Dalam pemaparannya, Mahfud juga menegaskan bahwa yang dapat mengajukan gugatan PHPU legislatif di MK adalah Parpol dengan KPU. “Saat ini, sengketa pemilu bisa terjadi antarperorangan. MK tidak memperkenankan gugatan perorangan terhadap parpol, dan perorangan dengan perorangan terlebih dalam satu parpol. Kalau perorangan, itu bukan wilayah MK. Tempatnya di Perdata Umum,” tegas Mahfud.
MK, lanjut Mahfud, telah menyiapkan instrumen hukum untuk mempersiapkan diri terhadap gugatan yang akan dimohonkan. MK memperkirakan kasus yang akan masuk sampai 792 kasus PHPU dan harus diselesaikan dalam tempo 30 hari. Apabila ada kasus pidana dalam pemilu, setidaknya harus diselesaikan terlebih dahulu sebelum melakukan permohonan. “Kemarin (26/2, red), MK sudah membicarakan itu dengan MA, Kapolri, Kejaksaan Agung, dan Menteri Hukum dan Ham,” lanjutnya.
Menanggapi pertanyaan sejauh mana persiapan MK untuk menangani kasus tersebut yang diperkirakan meningkat hingga tiga kali lipat, Mahfud menyatakan bahwa MK memiliki sembilan hakim dan setiap hakim bisa dipecah menjadi tiga untuk melakukan sidang panel. Selain itu, nanti juga dibantu dengan sebelas panitera untuk tiap panel. “Untuk masalah perselisihan hasil penghitungan suara, MK juga memiliki tim IT (informasi teknologi red.) dan semua perselisihan hasil penghitungan berdasar dokumen. Jadi, saya yakin bisa,” tambahnya dengan penuh keyakinan.
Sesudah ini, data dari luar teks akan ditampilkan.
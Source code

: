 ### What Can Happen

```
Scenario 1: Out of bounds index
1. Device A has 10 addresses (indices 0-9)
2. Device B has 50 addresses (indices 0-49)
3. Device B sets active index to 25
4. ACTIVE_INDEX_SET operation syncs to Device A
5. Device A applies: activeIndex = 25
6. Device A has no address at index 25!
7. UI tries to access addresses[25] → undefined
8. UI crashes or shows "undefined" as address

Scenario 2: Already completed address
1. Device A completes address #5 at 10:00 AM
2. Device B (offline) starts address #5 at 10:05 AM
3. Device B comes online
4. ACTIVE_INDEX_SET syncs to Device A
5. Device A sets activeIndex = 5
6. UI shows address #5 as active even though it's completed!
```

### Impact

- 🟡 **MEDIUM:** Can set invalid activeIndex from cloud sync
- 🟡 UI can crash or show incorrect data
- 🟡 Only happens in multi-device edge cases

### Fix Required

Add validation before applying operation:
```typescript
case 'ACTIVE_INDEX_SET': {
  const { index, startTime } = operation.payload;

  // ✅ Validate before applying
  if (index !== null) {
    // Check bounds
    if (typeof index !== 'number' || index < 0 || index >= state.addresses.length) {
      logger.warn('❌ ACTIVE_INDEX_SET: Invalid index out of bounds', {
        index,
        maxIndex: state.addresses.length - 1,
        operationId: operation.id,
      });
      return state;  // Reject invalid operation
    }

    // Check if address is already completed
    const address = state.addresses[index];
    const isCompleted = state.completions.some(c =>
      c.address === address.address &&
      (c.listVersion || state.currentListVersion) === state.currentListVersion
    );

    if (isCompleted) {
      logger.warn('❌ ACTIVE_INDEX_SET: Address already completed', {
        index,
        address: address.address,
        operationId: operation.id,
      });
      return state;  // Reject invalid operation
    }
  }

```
Di akhir diskusi, Mahfud juga menyatakan bahwa MK merupakan lembaga yang independen. Letak independensi tersebut terdapat pada hakimnya. Jika ada hakim lain akan bertanya pada saya tentang arah permasalahan sengketa mau di bawa kemana, saya tidak akan memberikan jawaban. Justru legal opinion sembilan hakim itulah yang harus diadu dalam Rapat Permusyawaratan Hakim (RPH).” Oleh sebab itu, dalam putusan MK ada dissenting opinion sebagai tanda bahwa tidak ada pihak dari luar yang bisa intervensi,” kata mantan Menteri Pertahanan era pemerintahan Gus Dur ini. (Rojil NBA)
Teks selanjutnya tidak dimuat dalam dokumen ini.